Wednesday, 26 Sep 2007
I have been reading responses to the One Laptop per Child (OLPC) project (Give 1 Get 1) with a combination of amusement, horror, embarrassment and pride. The pride is for the sheer brilliance of the folks at the MIT Media Lab and their courage to look beyond the obvious for creative solutions. It is also for those folks who "get it" or at least try to get it.
The other three are for pretty much everyone else who has commented on the project. The XO is a computer designed to withstand extreme conditions, bright sunlight, water, lack of power, jostling, and, well… Kids.
I know many of us were raised on “Feed the Children” ads. When we think of "developing countries" we can hardly forget children with bloated bellies, no shoes and flies hovering around their faces. Of course, there are children living in those conditions. But there are also children with food, clothes, shoes (where needed!) and even educational access. They may not have a fully balanced diet and their clothes may be second-hand, but their basic needs are being met. If they are going to be able to achieve their own personal dreams, or even to have enough information to create a dream, it’s going to take a bit more than a pair of shoes.

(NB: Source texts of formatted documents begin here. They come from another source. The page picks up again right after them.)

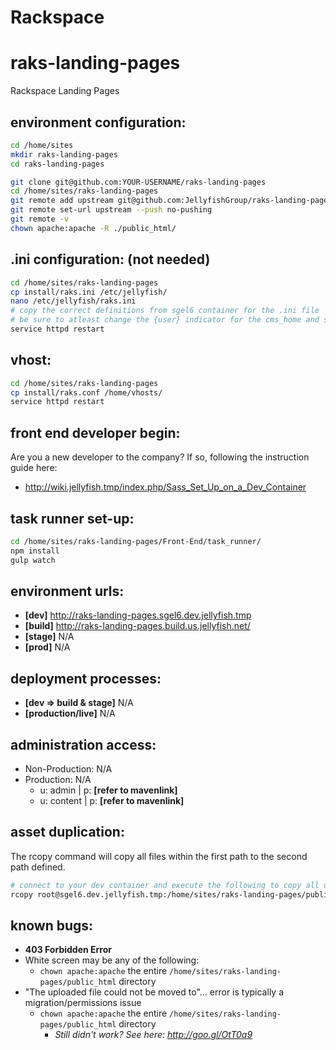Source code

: # Rackspace 
# raks-landing-pages
Rackspace Landing Pages


## environment configuration:
```bash
cd /home/sites
mkdir raks-landing-pages
cd raks-landing-pages

git clone git@github.com:YOUR-USERNAME/raks-landing-pages
cd /home/sites/raks-landing-pages
git remote add upstream git@github.com:JellyfishGroup/raks-landing-pages
git remote set-url upstream --push no-pushing
git remote -v
chown apache:apache -R ./public_html/
```


## .ini configuration: (not needed)
```bash
cd /home/sites/raks-landing-pages
cp install/raks.ini /etc/jellyfish/
nano /etc/jellyfish/raks.ini
# copy the correct definitions from sgel6 container for the .ini file
# be sure to atleast change the {user} indicator for the cms_home and site_url variables
service httpd restart
```


## vhost:
```bash
cd /home/sites/raks-landing-pages
cp install/raks.conf /home/vhosts/
service httpd restart
```

## front end developer begin:
Are you a new developer to the company? If so, following the instruction guide here:
- http://wiki.jellyfish.tmp/index.php/Sass_Set_Up_on_a_Dev_Container


## task runner set-up:
```bash
cd /home/sites/raks-landing-pages/Front-End/task_runner/
npm install
gulp watch
```


## environment urls:
- **[dev]**     http://raks-landing-pages.sgel6.dev.jellyfish.tmp
- **[build]**   http://raks-landing-pages.build.us.jellyfish.net/
- **[stage]**   N/A
- **[prod]**    N/A


## deployment processes:
- **[dev => build & stage]**  N/A
- **[production/live]**       N/A


## administration access:
- Non-Production: N/A
- Production: N/A
  - u: admin | p: **[refer to mavenlink]**
  - u: content | p: **[refer to mavenlink]**


## asset duplication:
The rcopy command will copy all files within the first path to the second path defined.
```sh
# connect to your dev container and execute the following to copy all uploads
rcopy root@sgel6.dev.jellyfish.tmp:/home/sites/raks-landing-pages/public_html/images/* /home/sites/JellyfishMarketing/ibm_webinar/public_html/images/
```

## known bugs:
- **403 Forbidden Error** 
- White screen may be any of the following:
  - ``chown apache:apache`` the entire ``/home/sites/raks-landing-pages/public_html`` directory
- "The uploaded file could not be moved to"... error is typically a migration/permissions issue
  - ``chown apache:apache`` the entire ``/home/sites/raks-landing-pages/public_html`` directory
    - *Still didn't work? See here: http://goo.gl/OtT0a9*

That’s where the PLPC project comes in. If you’re skeptical about the relevance of sending laptops around the world, consider this:
- There are tens of thousands of books available to read online
- Writing on a computer conserves vital natural resources and money
- The Internet provides access to cultures, places, languages, ideas and information we may not otherwise be exposed to.
- Technology can build bridges between children and their parents (I have seen this first hand).
- Without the flood of pre-scripted programs, computers are a perfect tool for exploration, creativity and experimentation. For children with limited resources, this is invaluable.
Not only that, but the XO laptops are pretty nifty little machines with built-in video cameras, dual-mode monitors (color LED and hi-contrast Black & white), water proof keyboards, Open Source software and minimal connections for breakage. These little guys are built to last. Oh… they run on less power than most laptops so you can actually power them using a hand crank or a pull cord. Tell me that’s not a bit of genius!
Run out and buy your favorite kids (or favorite gadget-aholic) one of these guys for the holidays. At $400, it’s a steal for you and, more importantly, it could change the life of one child somewhere else. Consider it to be the High-Tech way to "Save the Children."